On January 1, 2025, Indonesia launched the Core Tax Administration System (CTAS) with the promise of modernizing the country’s tax administration. The system was supposed to streamline processes, improve efficiency, and boost transparency. Instead, within weeks of its implementation, it collapsed under its own weight, forcing the Directorate General of Taxes (DJP) to revert to the old system while scrambling to fix the new one.
At the heart of this billion-rupiah fiasco are two foreign consulting firms: LG CNS, a South Korean IT solutions provider, and Qualysoft Group, an Austrian tech consultancy. Tasked with developing the Core Tax system at a cost of Rp 1.2 trillion ($74 million), these companies promised a cutting-edge solution tailored to Indonesia’s needs. But as businesses and taxpayers struggle with system failures, data mismatches, and operational chaos, the question arises: why does Indonesia continue to trust foreign consultants for critical digital infrastructure, while its own IT talent remains sidelined?
The Costly Illusion of Foreign Expertise
The reliance on foreign consultants for government-led digitalization projects is not new. From e-KTP (electronic ID cards) to the National Data Center, past initiatives have repeatedly exposed the pitfalls of outsourcing Indonesia’s technological backbone to external firms. These projects have been plagued by corruption scandals, data breaches, and operational inefficiencies—promises of modernity that often fall apart at the seams.
The Core Tax project follows the same pattern. Rather than investing in homegrown solutions, the government poured taxpayer money into a foreign-led initiative, assuming that overseas expertise would automatically result in a superior system. The result? Failures so severe that the DJP had to roll back to its outdated infrastructure while scrambling to salvage a system that should have been operational from day one.
If this sounds familiar, it’s because it is. Time and again, Indonesia has placed its trust—and its budget—in the hands of consultants who neither understand the local context nor deliver sustainable solutions. The Core Tax fiasco is just another chapter in this ongoing cycle of outsourced incompetence.
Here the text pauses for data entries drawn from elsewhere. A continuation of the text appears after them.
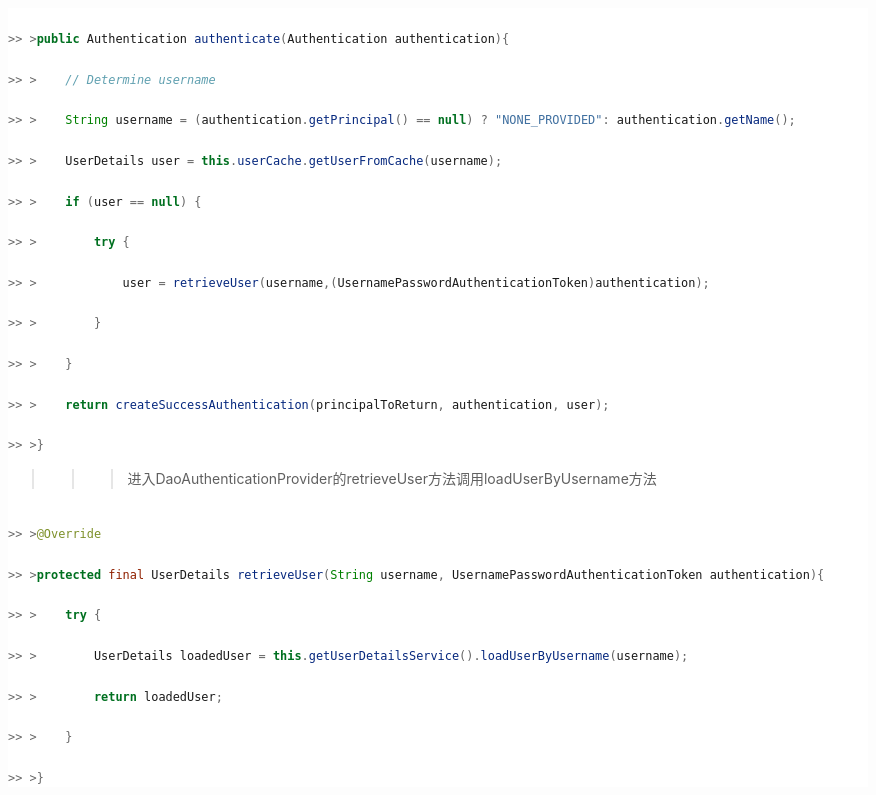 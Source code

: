 >> >

```java

>> >public Authentication authenticate(Authentication authentication){

>> >    // Determine username

>> >    String username = (authentication.getPrincipal() == null) ? "NONE_PROVIDED": authentication.getName();

>> >    UserDetails user = this.userCache.getUserFromCache(username);

>> >    if (user == null) {

>> >        try {

>> >            user = retrieveUser(username,(UsernamePasswordAuthenticationToken)authentication);

>> >        }

>> >    }

>> >    return createSuccessAuthentication(principalToReturn, authentication, user);

>> >}

```

>> >

>> >进入DaoAuthenticationProvider的retrieveUser方法调用loadUserByUsername方法

>> >

```java

>> >@Override

>> >protected final UserDetails retrieveUser(String username, UsernamePasswordAuthenticationToken authentication){

>> >    try {

>> >        UserDetails loadedUser = this.getUserDetailsService().loadUserByUsername(username);

>> >        return loadedUser;

>> >    }

>> >}

```

>> >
Meanwhile, Indonesia’s IT Talent Is Left Behind
Each year, Indonesia produces more than 200,000 IT graduates—yet many struggle to find meaningful employment in their field. Despite the government’s rhetoric about fostering digital transformation, local IT professionals are rarely entrusted with large-scale projects. High-value contracts routinely go to foreign firms, while local developers either seek work abroad or shift into unrelated jobs.
The usual justification for hiring foreign consultants is a “lack of experience” among Indonesian IT professionals. But experience can only grow where opportunities exist. Countries like India and Vietnam have successfully nurtured their tech industries by prioritizing domestic talent for government contracts. Today, Indian IT firms dominate global tech outsourcing, while Vietnam’s homegrown software companies are gaining international recognition.
Indonesia, however, remains trapped in a colonial-era mindset—believing foreign expertise is inherently superior. This dependence not only drains national resources but also prevents the country from cultivating a truly independent digital economy. The Core Tax debacle shows that outsourcing does not guarantee success. If anything, it has consistently led to costly, avoidable failures.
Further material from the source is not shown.